▶ **WORK TO COMPLETE**
Give back every line of the data below exactly.

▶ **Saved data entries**
◇ ◇ ◇

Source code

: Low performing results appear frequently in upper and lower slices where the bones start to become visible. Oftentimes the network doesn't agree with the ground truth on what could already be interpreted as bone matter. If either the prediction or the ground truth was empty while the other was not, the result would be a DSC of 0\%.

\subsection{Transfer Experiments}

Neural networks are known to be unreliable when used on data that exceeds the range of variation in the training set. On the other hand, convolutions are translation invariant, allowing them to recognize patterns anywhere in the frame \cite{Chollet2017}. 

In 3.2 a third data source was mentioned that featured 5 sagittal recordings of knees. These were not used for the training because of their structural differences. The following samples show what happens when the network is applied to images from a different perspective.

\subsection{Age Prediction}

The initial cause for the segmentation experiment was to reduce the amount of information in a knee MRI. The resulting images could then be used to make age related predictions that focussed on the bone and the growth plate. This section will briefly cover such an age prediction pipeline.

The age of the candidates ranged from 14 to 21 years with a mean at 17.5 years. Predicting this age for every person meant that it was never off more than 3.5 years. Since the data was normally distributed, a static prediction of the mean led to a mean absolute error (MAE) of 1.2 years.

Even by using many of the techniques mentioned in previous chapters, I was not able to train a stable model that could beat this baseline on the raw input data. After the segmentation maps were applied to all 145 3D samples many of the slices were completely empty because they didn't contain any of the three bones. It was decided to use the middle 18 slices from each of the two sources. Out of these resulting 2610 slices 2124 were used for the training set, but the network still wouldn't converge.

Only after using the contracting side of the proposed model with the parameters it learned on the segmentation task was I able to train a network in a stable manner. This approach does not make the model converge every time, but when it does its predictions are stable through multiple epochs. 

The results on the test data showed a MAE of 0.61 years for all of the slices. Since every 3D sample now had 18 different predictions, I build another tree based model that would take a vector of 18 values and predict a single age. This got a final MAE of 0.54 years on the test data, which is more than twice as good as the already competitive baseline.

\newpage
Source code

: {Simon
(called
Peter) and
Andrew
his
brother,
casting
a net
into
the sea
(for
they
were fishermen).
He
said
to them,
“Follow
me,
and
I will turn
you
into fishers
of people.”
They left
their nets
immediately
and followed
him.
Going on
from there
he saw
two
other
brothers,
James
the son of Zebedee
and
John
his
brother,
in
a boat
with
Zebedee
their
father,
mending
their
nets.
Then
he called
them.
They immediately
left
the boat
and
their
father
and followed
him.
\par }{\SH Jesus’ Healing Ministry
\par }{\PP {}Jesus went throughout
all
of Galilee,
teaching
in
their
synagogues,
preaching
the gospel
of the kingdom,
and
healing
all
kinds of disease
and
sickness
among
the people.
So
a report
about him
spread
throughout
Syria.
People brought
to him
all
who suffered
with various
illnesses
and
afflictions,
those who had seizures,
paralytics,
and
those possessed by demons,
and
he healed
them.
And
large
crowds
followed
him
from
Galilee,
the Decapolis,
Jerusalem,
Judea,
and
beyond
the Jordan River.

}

◇ ◇ ◇

▶ **YOUR SOLUTION**
Source code

: Low performing results appear frequently in upper and lower slices where the bones start to become visible. Oftentimes the network doesn't agree with the ground truth on what could already be interpreted as bone matter. If either the prediction or the ground truth was empty while the other was not, the result would be a DSC of 0\%.

\subsection{Transfer Experiments}

Neural networks are known to be unreliable when used on data that exceeds the range of variation in the training set. On the other hand, convolutions are translation invariant, allowing them to recognize patterns anywhere in the frame \cite{Chollet2017}. 

In 3.2 a third data source was mentioned that featured 5 sagittal recordings of knees. These were not used for the training because of their structural differences. The following samples show what happens when the network is applied to images from a different perspective.

\subsection{Age Prediction}

The initial cause for the segmentation experiment was to reduce the amount of information in a knee MRI. The resulting images could then be used to make age related predictions that focussed on the bone and the growth plate. This section will briefly cover such an age prediction pipeline.

The age of the candidates ranged from 14 to 21 years with a mean at 17.5 years. Predicting this age for every person meant that it was never off more than 3.5 years. Since the data was normally distributed, a static prediction of the mean led to a mean absolute error (MAE) of 1.2 years.

Even by using many of the techniques mentioned in previous chapters, I was not able to train a stable model that could beat this baseline on the raw input data. After the segmentation maps were applied to all 145 3D samples many of the slices were completely empty because they didn't contain any of the three bones. It was decided to use the middle 18 slices from each of the two sources. Out of these resulting 2610 slices 2124 were used for the training set, but the network still wouldn't converge.

Only after using the contracting side of the proposed model with the parameters it learned on the segmentation task was I able to train a network in a stable manner. This approach does not make the model converge every time, but when it does its predictions are stable through multiple epochs. 

The results on the test data showed a MAE of 0.61 years for all of the slices. Since every 3D sample now had 18 different predictions, I build another tree based model that would take a vector of 18 values and predict a single age. This got a final MAE of 0.54 years on the test data, which is more than twice as good as the already competitive baseline.

\newpage
Source code

: {Simon
(called
Peter) and
Andrew
his
brother,
casting
a net
into
the sea
(for
they
were fishermen).
He
said
to them,
“Follow
me,
and
I will turn
you
into fishers
of people.”
They left
their nets
immediately
and followed
him.
Going on
from there
he saw
two
other
brothers,
James
the son of Zebedee
and
John
his
brother,
in
a boat
with
Zebedee
their
father,
mending
their
nets.
Then
he called
them.
They immediately
left
the boat
and
their
father
and followed
him.
\par }{\SH Jesus’ Healing Ministry
\par }{\PP {}Jesus went throughout
all
of Galilee,
teaching
in
their
synagogues,
preaching
the gospel
of the kingdom,
and
healing
all
kinds of disease
and
sickness
among
the people.
So
a report
about him
spread
throughout
Syria.
People brought
to him
all
who suffered
with various
illnesses
and
afflictions,
those who had seizures,
paralytics,
and
those possessed by demons,
and
he healed
them.
And
large
crowds
followed
him
from
Galilee,
the Decapolis,
Jerusalem,
Judea,
and
beyond
the Jordan River.

}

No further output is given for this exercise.